- **What this task involves**: Within the data below, copy each line where the string "docs" is found.

- **Extracted data**:
_ _ _ _

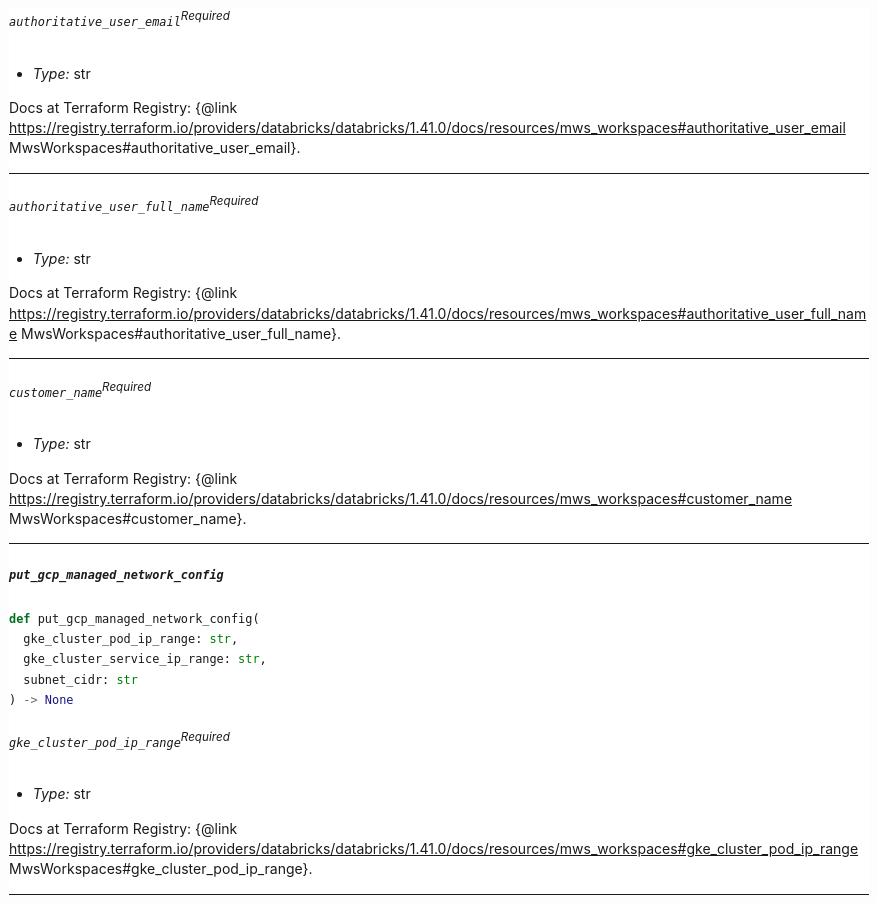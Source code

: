 ###### `authoritative_user_email`<sup>Required</sup> <a name="authoritative_user_email" id="@cdktf/provider-databricks.mwsWorkspaces.MwsWorkspaces.putExternalCustomerInfo.parameter.authoritativeUserEmail"></a>

- *Type:* str

Docs at Terraform Registry: {@link https://registry.terraform.io/providers/databricks/databricks/1.41.0/docs/resources/mws_workspaces#authoritative_user_email MwsWorkspaces#authoritative_user_email}.

---

###### `authoritative_user_full_name`<sup>Required</sup> <a name="authoritative_user_full_name" id="@cdktf/provider-databricks.mwsWorkspaces.MwsWorkspaces.putExternalCustomerInfo.parameter.authoritativeUserFullName"></a>

- *Type:* str

Docs at Terraform Registry: {@link https://registry.terraform.io/providers/databricks/databricks/1.41.0/docs/resources/mws_workspaces#authoritative_user_full_name MwsWorkspaces#authoritative_user_full_name}.

---

###### `customer_name`<sup>Required</sup> <a name="customer_name" id="@cdktf/provider-databricks.mwsWorkspaces.MwsWorkspaces.putExternalCustomerInfo.parameter.customerName"></a>

- *Type:* str

Docs at Terraform Registry: {@link https://registry.terraform.io/providers/databricks/databricks/1.41.0/docs/resources/mws_workspaces#customer_name MwsWorkspaces#customer_name}.

---

##### `put_gcp_managed_network_config` <a name="put_gcp_managed_network_config" id="@cdktf/provider-databricks.mwsWorkspaces.MwsWorkspaces.putGcpManagedNetworkConfig"></a>

```python
def put_gcp_managed_network_config(
  gke_cluster_pod_ip_range: str,
  gke_cluster_service_ip_range: str,
  subnet_cidr: str
) -> None
```

###### `gke_cluster_pod_ip_range`<sup>Required</sup> <a name="gke_cluster_pod_ip_range" id="@cdktf/provider-databricks.mwsWorkspaces.MwsWorkspaces.putGcpManagedNetworkConfig.parameter.gkeClusterPodIpRange"></a>

- *Type:* str

Docs at Terraform Registry: {@link https://registry.terraform.io/providers/databricks/databricks/1.41.0/docs/resources/mws_workspaces#gke_cluster_pod_ip_range MwsWorkspaces#gke_cluster_pod_ip_range}.

---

_ _ _ _

- **Solution to this exercise**:
Docs at Terraform Registry: {@link https://registry.terraform.io/providers/databricks/databricks/1.41.0/docs/resources/mws_workspaces#authoritative_user_email MwsWorkspaces#authoritative_user_email}.
Docs at Terraform Registry: {@link https://registry.terraform.io/providers/databricks/databricks/1.41.0/docs/resources/mws_workspaces#authoritative_user_full_name MwsWorkspaces#authoritative_user_full_name}.
Docs at Terraform Registry: {@link https://registry.terraform.io/providers/databricks/databricks/1.41.0/docs/resources/mws_workspaces#customer_name MwsWorkspaces#customer_name}.
Docs at Terraform Registry: {@link https://registry.terraform.io/providers/databricks/databricks/1.41.0/docs/resources/mws_workspaces#gke_cluster_pod_ip_range MwsWorkspaces#gke_cluster_pod_ip_range}.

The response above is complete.